Saved data entries —
——

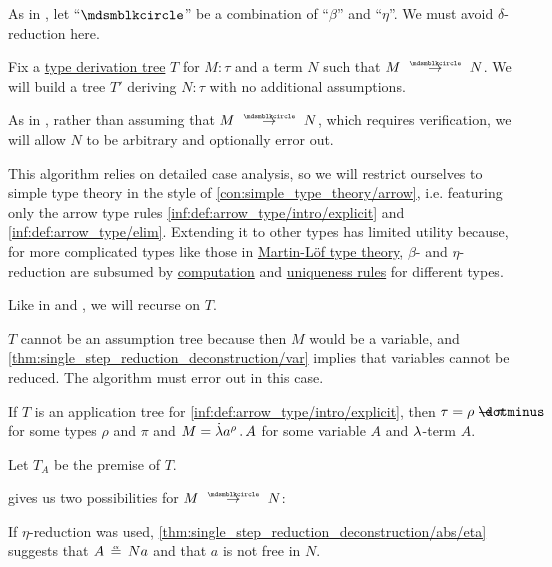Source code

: \begin{algorithm}\label{alg:simply_typed_reduction}
  As in , let \enquote{\( {\Anon} \)} be a combination of \enquote{\( \beta \)} and \enquote{\( \eta \)}. We must avoid \( \delta \)-reduction here.

  Fix a \hyperref[def:type_derivation_tree]{type derivation tree} \( T \) for \( M: \tau \) and a term \( N \) such that \( M \pred N \). We will build a tree \( T' \) deriving \( N: \tau \) with no additional assumptions.

  As in , rather than assuming that \( M \pred N \), which requires verification, we will allow \( N \) to be arbitrary and optionally error out.

  This algorithm relies on detailed case analysis, so we will restrict ourselves to simple type theory in the style of \cref{con:simple_type_theory/arrow}, i.e. featuring only the arrow type rules \ref{inf:def:arrow_type/intro/explicit} and \ref{inf:def:arrow_type/elim}. Extending it to other types has limited utility because, for more complicated types like those in \hyperref[def:mltt]{Martin-L\"of type theory}, \( \beta \)- and \( \eta \)-reduction are subsumed by \hyperref[rem:type_theory_rule_classification/equality/comp]{computation} and \hyperref[rem:type_theory_rule_classification/equality/uniq]{uniqueness rules} for different types.

  Like in  and , we will recurse on \( T \).

  \begin{thmenum}
     \( T \) cannot be an assumption tree because then \( M \) would be a variable, and \cref{thm:single_step_reduction_deconstruction/var} implies that variables cannot be reduced. The algorithm must error out in this case.

     If \( T \) is an application tree for \ref{inf:def:arrow_type/intro/explicit}, then \( \tau = \rho \synimplies \pi \) for some types \( \rho \) and \( \pi \) and \( M = \qabs {a^\rho} A \) for some variable \( A \) and \( {\mathrm \lambda} \)-term \( A \).

    Let \( T_A \) be the premise of \( T \).

     gives us two possibilities for \( M \pred N \):
    \begin{thmenum}
       If \( \eta \)-reduction was used, \cref{thm:single_step_reduction_deconstruction/abs/eta} suggests that \( A \aequiv Na \) and that \( a \) is not free in \( N \).


\end{thmenum}
\end{thmenum}
\end{algorithm}
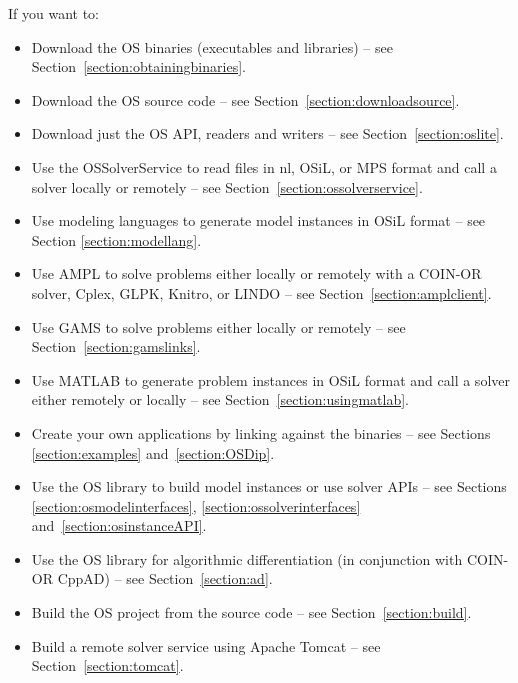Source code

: \label{section:roadmap}

If you want to:

\begin{itemize}
\item Download the OS binaries  (executables and libraries) -- see Section~\ref{section:obtainingbinaries}.

\ifdevelop
\item Download the OS source code -- see Section~\ref{section:downloadsource}.

\item Download just the OS API, readers and writers -- see Section~\ref{section:oslite}.
\fi

\item Use the OSSolverService to read files in nl, OSiL, 
or MPS format and call a solver locally or remotely -- see Section~\ref{section:ossolverservice}.

\item Use modeling languages to generate model instances in OSiL format -- see Section \ref{section:modellang}.

\item Use AMPL to solve problems either locally or remotely
with a COIN-OR solver, Cplex,
GLPK, \ifknitro Knitro, \fi
or LINDO -- see Section~\ref{section:amplclient}.

\item Use GAMS to solve problems either locally or remotely -- see Section~\ref{section:gamslinks}.

\ifruncode\else
\item Use MATLAB to generate problem instances in OSiL format 
and call a solver either remotely or locally -- see Section~\ref{section:usingmatlab}.

\item Create your own applications by linking against the binaries -- see Sections \ref{section:examples} and~\ref{section:OSDip}.

\item Use the OS library to build model instances or use solver APIs -- see Sections \ref{section:osmodelinterfaces},
\ref{section:ossolverinterfaces} and~\ref{section:osinstanceAPI}.

\item Use the OS library for algorithmic differentiation (in conjunction with 
COIN-OR CppAD) -- see Section~\ref{section:ad}.

\item Build the OS project from the source code -- see Section~\ref{section:build}.
\fi

\ifdevelop
\item Build a remote solver service using Apache Tomcat -- see Section~\ref{section:tomcat}.
\fi
\end{itemize}

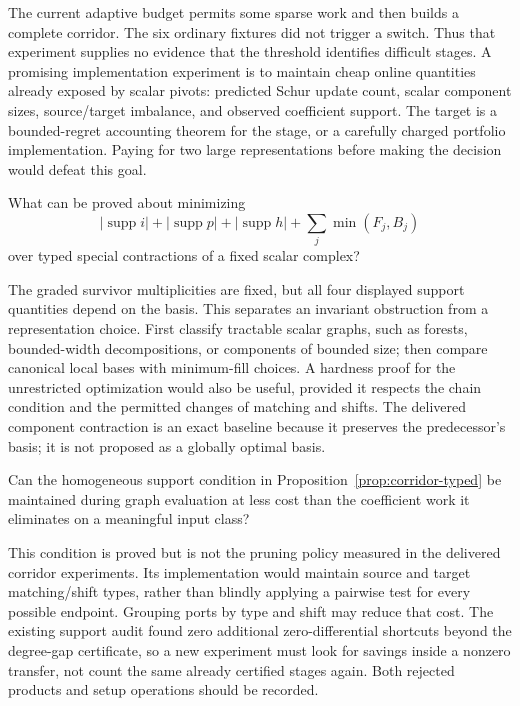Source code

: The current adaptive budget permits some sparse work and then builds a
complete corridor. The six ordinary fixtures did not trigger a switch.
Thus that experiment supplies no evidence that the threshold identifies
difficult stages. A promising implementation experiment is to maintain
cheap online quantities already exposed by scalar pivots: predicted Schur
update count, scalar component sizes, source/target imbalance, and observed
coefficient support. The target is a bounded-regret accounting theorem for
the stage, or a carefully charged portfolio implementation. Paying for two
large representations before making the decision would defeat this goal.

\begin{researchquestion}
What can be proved about minimizing
\[
  |\operatorname{supp}i|+|\operatorname{supp}p|
  +|\operatorname{supp}h|+\sum_j\min(F_j,B_j)
\]
over typed special contractions of a fixed scalar complex?
\end{researchquestion}

The graded survivor multiplicities are fixed, but all four displayed
support quantities depend on the basis. This separates an invariant
obstruction from a representation choice. First classify tractable scalar
graphs, such as forests, bounded-width decompositions, or components of
bounded size; then compare canonical local bases with minimum-fill choices.
A hardness proof for the unrestricted optimization would also be useful,
provided it respects the chain condition and the permitted changes of
matching and shifts. The delivered component contraction is an exact
baseline because it preserves the predecessor's basis; it is not proposed
as a globally optimal basis.

\begin{researchquestion}
Can the homogeneous support condition in
Proposition~\ref{prop:corridor-typed} be maintained during graph evaluation
at less cost than the coefficient work it eliminates on a meaningful input
class?
\end{researchquestion}

This condition is proved but is not the pruning policy measured in the
delivered corridor experiments. Its implementation would maintain source
and target matching/shift types, rather than blindly applying a pairwise
test for every possible endpoint. Grouping ports by type and shift may
reduce that cost. The existing support audit found zero additional
zero-differential shortcuts beyond the degree-gap certificate, so a new
experiment must look for savings inside a nonzero transfer, not count the
same already certified stages again. Both rejected products and setup
operations should be recorded.

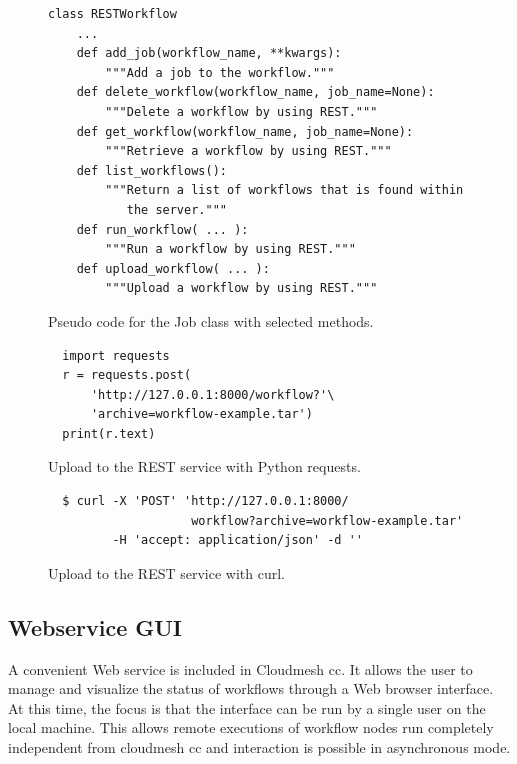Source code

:\begin{figure}[t]
{\scriptsize
\begin{verbatim}
class RESTWorkflow
    ...
    def add_job(workflow_name, **kwargs):
        """Add a job to the workflow."""
    def delete_workflow(workflow_name, job_name=None):
        """Delete a workflow by using REST."""
    def get_workflow(workflow_name, job_name=None):
        """Retrieve a workflow by using REST."""
    def list_workflows():
        """Return a list of workflows that is found within
           the server."""
    def run_workflow( ... ):
        """Run a workflow by using REST."""
    def upload_workflow( ... ):
        """Upload a workflow by using REST."""
\end{verbatim}
}

\caption{Pseudo code for the Job class with selected methods.}
\label{fig:code-workflow-rest-commandline}

\bigskip
{\scriptsize
\begin{verbatim}
  import requests
  r = requests.post(
      'http://127.0.0.1:8000/workflow?'\
      'archive=workflow-example.tar')
  print(r.text)
\end{verbatim}
}

\caption{Upload to the REST service with Python requests.}
\label{fig:code-workflow-requests}

\bigskip

{\scriptsize
\begin{verbatim}
  $ curl -X 'POST' 'http://127.0.0.1:8000/ 
                    workflow?archive=workflow-example.tar'
         -H 'accept: application/json' -d ''
\end{verbatim}
}%

\caption{Upload to the REST service with curl.}
\label{fig:code-workflow-curl}

\end{figure}




\subsection{Webservice GUI}

A convenient Web service is included in Cloudmesh cc. It allows the
user to manage and visualize the status of workflows through a Web
browser interface. At this time, the focus is that the interface can
be run by a single user on the local machine. This allows remote
executions of workflow nodes run completely independent from cloudmesh
cc and interaction is possible in asynchronous mode.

——

WORK ITEM —
In the records above, find each line that mentions the word "scalar", and copy it.

RESPONSE —
cheap online quantities already exposed by scalar pivots: predicted Schur
update count, scalar component sizes, source/target imbalance, and observed
over typed special contractions of a fixed scalar complex?
obstruction from a representation choice. First classify tractable scalar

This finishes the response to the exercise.